> _Work required_: In your copy, include every record exactly and no pictures.

---- Entries supplied

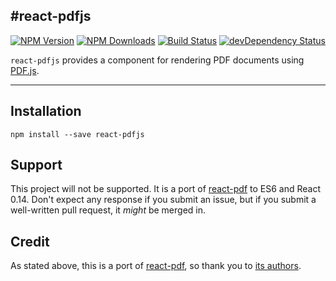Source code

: #react-pdfjs
---
[![NPM Version](https://img.shields.io/npm/v/react-pdfjs.svg?style=flat-square)](https://www.npmjs.com/package/react-pdfjs) 
[![NPM Downloads](https://img.shields.io/npm/dm/react-pdfjs.svg?style=flat-square)](https://www.npmjs.com/package/react-pdfjs)
[![Build Status](https://img.shields.io/travis/erikras/react-pdfjs/master.svg?style=flat-square)](https://travis-ci.org/erikras/react-pdfjs)
[![devDependency Status](https://david-dm.org/erikras/react-pdfjs/dev-status.svg)](https://david-dm.org/erikras/react-pdfjs#info=devDependencies)

`react-pdfjs` provides a component for rendering PDF documents using [PDF.js](http://mozilla.github.io/pdf.js/).

---

## Installation

```
npm install --save react-pdfjs
```

## Support

This project will not be supported. It is a port of [react-pdf](https://github.com/nnarhinen/react-pdf) to ES6 and 
React 0.14. Don't expect any response if you submit an issue, but if you submit a well-written pull request, it _might_ 
be merged in.

## Credit

As stated above, this is a port of [react-pdf](https://github.com/nnarhinen/react-pdf), so thank you to
[its authors](https://github.com/nnarhinen/react-pdf#author).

--------

> _Output of the task_:
Source code

: #react-pdfjs
---
[![NPM Version](https://img.shields.io/npm/v/react-pdfjs.svg?style=flat-square)](https://www.npmjs.com/package/react-pdfjs) 
[![NPM Downloads](https://img.shields.io/npm/dm/react-pdfjs.svg?style=flat-square)](https://www.npmjs.com/package/react-pdfjs)
[![Build Status](https://img.shields.io/travis/erikras/react-pdfjs/master.svg?style=flat-square)](https://travis-ci.org/erikras/react-pdfjs)
[![devDependency Status](https://david-dm.org/erikras/react-pdfjs/dev-status.svg)](https://david-dm.org/erikras/react-pdfjs#info=devDependencies)

`react-pdfjs` provides a component for rendering PDF documents using [PDF.js](http://mozilla.github.io/pdf.js/).

---

## Installation

```
npm install --save react-pdfjs
```

## Support

This project will not be supported. It is a port of [react-pdf](https://github.com/nnarhinen/react-pdf) to ES6 and 
React 0.14. Don't expect any response if you submit an issue, but if you submit a well-written pull request, it _might_ 
be merged in.

## Credit

As stated above, this is a port of [react-pdf](https://github.com/nnarhinen/react-pdf), so thank you to
[its authors](https://github.com/nnarhinen/react-pdf#author).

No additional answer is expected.